• **WORK TO BE COMPLETED**: Where the word "operon" occurs in a line of the data, return the whole line.

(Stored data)
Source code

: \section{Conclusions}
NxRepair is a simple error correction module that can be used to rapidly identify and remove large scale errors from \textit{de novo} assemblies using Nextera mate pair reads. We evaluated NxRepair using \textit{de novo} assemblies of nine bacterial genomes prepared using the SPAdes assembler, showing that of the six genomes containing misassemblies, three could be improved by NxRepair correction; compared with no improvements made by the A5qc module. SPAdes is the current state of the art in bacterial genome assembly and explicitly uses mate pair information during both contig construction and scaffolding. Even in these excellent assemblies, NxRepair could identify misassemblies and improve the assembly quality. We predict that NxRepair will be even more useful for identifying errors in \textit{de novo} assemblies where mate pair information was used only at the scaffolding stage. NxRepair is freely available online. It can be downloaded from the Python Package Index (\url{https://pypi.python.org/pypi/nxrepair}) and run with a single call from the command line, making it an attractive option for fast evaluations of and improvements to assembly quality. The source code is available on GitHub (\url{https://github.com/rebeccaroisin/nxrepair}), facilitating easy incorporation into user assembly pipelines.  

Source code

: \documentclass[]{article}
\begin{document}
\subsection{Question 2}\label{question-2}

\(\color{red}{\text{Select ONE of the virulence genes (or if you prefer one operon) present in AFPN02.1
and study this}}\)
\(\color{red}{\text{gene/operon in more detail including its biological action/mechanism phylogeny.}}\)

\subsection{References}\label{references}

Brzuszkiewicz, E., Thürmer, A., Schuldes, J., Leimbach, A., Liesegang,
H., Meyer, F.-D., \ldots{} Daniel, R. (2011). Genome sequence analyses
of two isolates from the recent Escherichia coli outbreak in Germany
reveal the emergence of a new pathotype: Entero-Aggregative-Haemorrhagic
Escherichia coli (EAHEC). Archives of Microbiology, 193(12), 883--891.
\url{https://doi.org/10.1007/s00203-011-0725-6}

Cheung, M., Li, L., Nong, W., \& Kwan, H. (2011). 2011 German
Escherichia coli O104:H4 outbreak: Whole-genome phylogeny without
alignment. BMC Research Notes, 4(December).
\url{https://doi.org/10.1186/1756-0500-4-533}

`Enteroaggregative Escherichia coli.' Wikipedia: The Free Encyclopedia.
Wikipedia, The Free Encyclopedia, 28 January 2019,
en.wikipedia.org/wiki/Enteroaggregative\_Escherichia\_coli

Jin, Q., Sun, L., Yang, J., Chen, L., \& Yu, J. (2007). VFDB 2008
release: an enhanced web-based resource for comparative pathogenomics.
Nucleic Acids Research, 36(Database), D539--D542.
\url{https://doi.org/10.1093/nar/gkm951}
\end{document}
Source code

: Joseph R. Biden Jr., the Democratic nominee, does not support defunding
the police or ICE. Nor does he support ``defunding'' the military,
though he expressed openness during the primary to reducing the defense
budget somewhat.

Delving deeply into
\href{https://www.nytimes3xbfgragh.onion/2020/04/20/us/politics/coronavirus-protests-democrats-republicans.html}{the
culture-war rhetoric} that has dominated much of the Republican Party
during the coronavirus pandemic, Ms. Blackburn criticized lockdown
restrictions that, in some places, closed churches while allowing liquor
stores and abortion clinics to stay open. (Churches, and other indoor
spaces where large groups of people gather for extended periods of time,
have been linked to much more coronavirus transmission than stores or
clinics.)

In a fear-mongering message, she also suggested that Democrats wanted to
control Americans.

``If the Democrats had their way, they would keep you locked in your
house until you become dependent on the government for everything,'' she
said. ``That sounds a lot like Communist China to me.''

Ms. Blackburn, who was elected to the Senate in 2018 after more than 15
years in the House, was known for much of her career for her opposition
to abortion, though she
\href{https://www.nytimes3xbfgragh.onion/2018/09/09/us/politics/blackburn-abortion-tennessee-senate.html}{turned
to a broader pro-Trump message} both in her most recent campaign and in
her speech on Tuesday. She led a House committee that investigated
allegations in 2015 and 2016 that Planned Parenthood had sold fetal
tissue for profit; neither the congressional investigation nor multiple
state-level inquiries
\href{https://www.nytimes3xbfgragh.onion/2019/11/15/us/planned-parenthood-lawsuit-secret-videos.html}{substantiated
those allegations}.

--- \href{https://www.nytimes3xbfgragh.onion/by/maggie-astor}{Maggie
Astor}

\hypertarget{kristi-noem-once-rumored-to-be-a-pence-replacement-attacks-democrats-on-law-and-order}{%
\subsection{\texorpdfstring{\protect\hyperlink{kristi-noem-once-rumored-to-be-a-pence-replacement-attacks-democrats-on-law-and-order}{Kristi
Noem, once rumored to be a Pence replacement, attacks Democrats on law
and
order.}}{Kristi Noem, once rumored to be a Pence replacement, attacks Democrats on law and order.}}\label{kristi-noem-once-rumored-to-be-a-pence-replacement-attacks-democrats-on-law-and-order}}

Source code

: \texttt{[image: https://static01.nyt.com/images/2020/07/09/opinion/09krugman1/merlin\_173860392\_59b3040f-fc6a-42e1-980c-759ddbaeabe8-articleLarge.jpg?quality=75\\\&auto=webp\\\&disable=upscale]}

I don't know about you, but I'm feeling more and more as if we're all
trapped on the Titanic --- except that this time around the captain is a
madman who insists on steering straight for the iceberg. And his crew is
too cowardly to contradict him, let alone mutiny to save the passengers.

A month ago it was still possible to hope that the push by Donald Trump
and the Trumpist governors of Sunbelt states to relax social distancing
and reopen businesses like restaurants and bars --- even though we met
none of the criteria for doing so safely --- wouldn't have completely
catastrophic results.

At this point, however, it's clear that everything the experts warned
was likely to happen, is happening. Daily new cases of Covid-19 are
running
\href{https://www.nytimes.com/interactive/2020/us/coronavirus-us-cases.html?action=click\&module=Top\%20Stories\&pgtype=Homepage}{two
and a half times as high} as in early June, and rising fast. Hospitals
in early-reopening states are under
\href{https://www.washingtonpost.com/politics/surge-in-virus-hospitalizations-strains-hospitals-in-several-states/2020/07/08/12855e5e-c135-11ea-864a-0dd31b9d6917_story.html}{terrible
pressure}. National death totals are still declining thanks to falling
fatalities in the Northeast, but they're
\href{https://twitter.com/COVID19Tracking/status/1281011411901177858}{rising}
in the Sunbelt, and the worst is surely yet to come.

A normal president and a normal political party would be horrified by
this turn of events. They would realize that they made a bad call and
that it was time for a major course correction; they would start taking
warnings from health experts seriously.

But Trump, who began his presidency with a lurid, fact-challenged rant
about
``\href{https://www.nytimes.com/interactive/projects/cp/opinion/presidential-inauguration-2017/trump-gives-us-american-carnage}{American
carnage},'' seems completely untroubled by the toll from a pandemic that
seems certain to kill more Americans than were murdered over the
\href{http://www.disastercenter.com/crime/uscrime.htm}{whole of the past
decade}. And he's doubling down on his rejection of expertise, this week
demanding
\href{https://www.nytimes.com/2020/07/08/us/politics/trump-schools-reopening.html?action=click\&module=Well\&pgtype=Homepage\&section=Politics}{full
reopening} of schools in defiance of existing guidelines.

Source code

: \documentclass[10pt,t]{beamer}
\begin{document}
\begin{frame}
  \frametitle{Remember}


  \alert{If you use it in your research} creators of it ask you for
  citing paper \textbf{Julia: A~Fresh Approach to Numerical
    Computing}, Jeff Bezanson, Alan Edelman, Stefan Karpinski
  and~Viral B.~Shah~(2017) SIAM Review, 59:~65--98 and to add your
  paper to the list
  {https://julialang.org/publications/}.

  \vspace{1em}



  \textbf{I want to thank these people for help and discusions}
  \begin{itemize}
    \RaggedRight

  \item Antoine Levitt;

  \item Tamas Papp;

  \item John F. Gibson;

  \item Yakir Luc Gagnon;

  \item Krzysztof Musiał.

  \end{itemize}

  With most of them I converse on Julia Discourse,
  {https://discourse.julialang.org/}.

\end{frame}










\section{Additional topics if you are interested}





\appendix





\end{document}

• **SOLUTION TO THIS EXERCISE**:
\(\color{red}{\text{Select ONE of the virulence genes (or if you prefer one operon) present in AFPN02.1
\(\color{red}{\text{gene/operon in more detail including its biological action/mechanism phylogeny.}}\)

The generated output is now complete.